第866話あしひきの 山田守る翁が 置く鹿火の

あしひきの 山田守る翁が 置く鹿火の 下焦がれのみ 我が恋ひ居らく

                          (巻11-2649)

※あしひきの:山にかかる枕詞。

※山田:人里離れた所に置かれた田。尚、居住地に近い所の田は「門田」、「垣内田」。

※鹿火:田畑を荒らす鹿や猪を追うために焚く火。燃え立つまでは内面でくすぶる。諸解説書では「蚊火」としているものもある。その場合は蚊遣火。ただ、生活圏ではない「山田」なので、蚊を追い払うというよりは鹿や猪を追い払う「鹿火」のほうが、納得できる。

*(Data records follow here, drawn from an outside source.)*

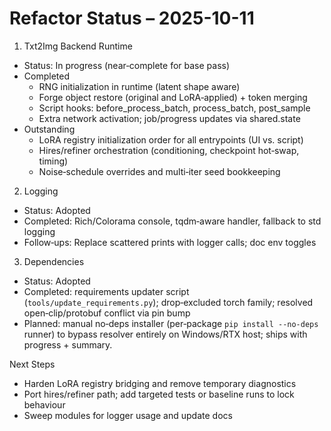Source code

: Refactor Status – 2025-10-11
============================

1) Txt2Img Backend Runtime
- Status: In progress (near‑complete for base pass)
- Completed
  - RNG initialization in runtime (latent shape aware)
  - Forge object restore (original and LoRA‑applied) + token merging
  - Script hooks: before_process_batch, process_batch, post_sample
  - Extra network activation; job/progress updates via shared.state
- Outstanding
  - LoRA registry initialization order for all entrypoints (UI vs. script)
  - Hires/refiner orchestration (conditioning, checkpoint hot‑swap, timing)
  - Noise‑schedule overrides and multi‑iter seed bookkeeping

2) Logging
- Status: Adopted
- Completed: Rich/Colorama console, tqdm‑aware handler, fallback to std logging
- Follow‑ups: Replace scattered prints with logger calls; doc env toggles

3) Dependencies
- Status: Adopted
- Completed: requirements updater script (`tools/update_requirements.py`); drop‑excluded torch family; resolved open‑clip/protobuf conflict via pin bump
 - Planned: manual no‑deps installer (per‑package `pip install --no-deps` runner) to bypass resolver entirely on Windows/RTX host; ships with progress + summary.

Next Steps
- Harden LoRA registry bridging and remove temporary diagnostics
- Port hires/refiner path; add targeted tests or baseline runs to lock behaviour
- Sweep modules for logger usage and update docs

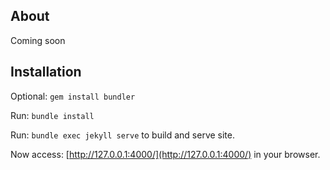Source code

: ## About

Coming soon

## Installation

Optional: `gem install bundler`

Run: `bundle install`

Run: `bundle exec jekyll serve` to build and serve site.

Now access: [http://127.0.0.1:4000/](http://127.0.0.1:4000/) in your browser.
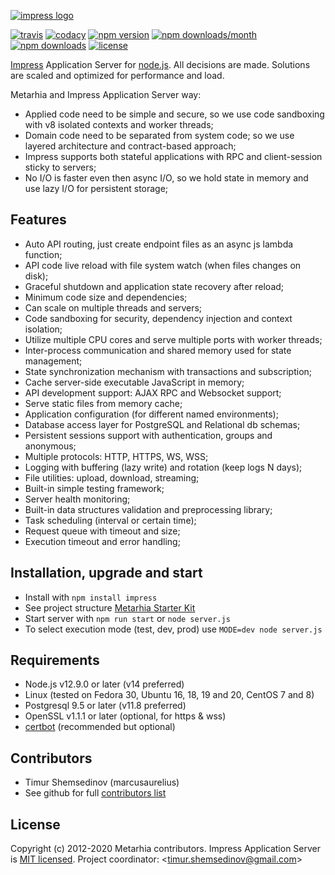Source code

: [![impress logo](http://habrastorage.org/files/d67/1b3/be5/d671b3be591d47a9bd10fe857e9d5319.png)](https://github.com/metarhia/impress)

[![travis](https://travis-ci.org/metarhia/impress.svg?branch=master)](https://travis-ci.org/metarhia/impress)
[![codacy](https://api.codacy.com/project/badge/Grade/6fb7b607a9cb445984aebbc08fdeb13c)](https://www.codacy.com/app/metarhia/impress)
[![npm version](https://img.shields.io/npm/v/impress.svg?style=flat)](https://www.npmjs.com/package/impress)
[![npm downloads/month](https://img.shields.io/npm/dm/impress.svg)](https://www.npmjs.com/package/impress)
[![npm downloads](https://img.shields.io/npm/dt/impress.svg)](https://www.npmjs.com/package/impress)
[![license](https://img.shields.io/badge/license-MIT-blue.svg)](https://github.com/metarhia/web-locks/blob/master/LICENSE)

[Impress](https://github.com/metarhia/impress) Application Server for
[node.js](http://nodejs.org). All decisions are made. Solutions are scaled and
optimized for performance and load.

Metarhia and Impress Application Server way:
- Applied code need to be simple and secure, so we use code sandboxing with v8
isolated contexts and worker threads;
- Domain code need to be separated from system code; so we use layered
architecture and contract-based approach;
- Impress supports both stateful applications with RPC and client-session
sticky to servers;
- No I/O is faster even then async I/O, so we hold state in memory and use
lazy I/O for persistent storage;

## Features

- Auto API routing, just create endpoint files as an async js lambda function;
- API code live reload with file system watch (when files changes on disk);
- Graceful shutdown and application state recovery after reload;
- Minimum code size and dependencies;
- Can scale on multiple threads and servers;
- Code sandboxing for security, dependency injection and context isolation;
- Utilize multiple CPU cores and serve multiple ports with worker threads;
- Inter-process communication and shared memory used for state management;
- State synchronization mechanism with transactions and subscription;
- Cache server-side executable JavaScript in memory;
- API development support: AJAX RPC and Websocket support;
- Serve static files from memory cache;
- Application configuration (for different named environments);
- Database access layer for PostgreSQL and Relational db schemas;
- Persistent sessions support with authentication, groups and anonymous;
- Multiple protocols: HTTP, HTTPS, WS, WSS;
- Logging with buffering (lazy write) and rotation (keep logs N days);
- File utilities: upload, download, streaming;
- Built-in simple testing framework;
- Server health monitoring;
- Built-in data structures validation and preprocessing library;
- Task scheduling (interval or certain time);
- Request queue with timeout and size;
- Execution timeout and error handling;

## Installation, upgrade and start

- Install with `npm install impress`
- See project structure [Metarhia Starter Kit](https://github.com/metarhia/Example)
- Start server with `npm run start` or `node server.js`
- To select execution mode (test, dev, prod) use `MODE=dev node server.js`

## Requirements

- Node.js v12.9.0 or later (v14 preferred)
- Linux (tested on Fedora 30, Ubuntu 16, 18, 19 and 20, CentOS 7 and 8)
- Postgresql 9.5 or later (v11.8 preferred)
- OpenSSL v1.1.1 or later (optional, for https & wss)
- [certbot](https://github.com/certbot/certbot) (recommended but optional)

## Contributors

- Timur Shemsedinov (marcusaurelius)
- See github for full [contributors list](https://github.com/metarhia/impress/graphs/contributors)

## License

Copyright (c) 2012-2020 Metarhia contributors.
Impress Application Server is [MIT licensed](./LICENSE).
Project coordinator: &lt;timur.shemsedinov@gmail.com&gt;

※下焦がれ:「下」は内心の意味。心のなかでだけ、じりじりと思い焦がれ、の意味。


山田の番をする翁が焚く鹿火のように、胸のなかばかりで、私はじりじりと恋焦がれているのです。


なかなか相手とは燃え上がらない、自分の心の中だけの恋。

山田は、縁遠い自分への自嘲で、鹿火は、恋しい人を追い払うような、監視の火(母親とか世間)を意味するのかもしれない。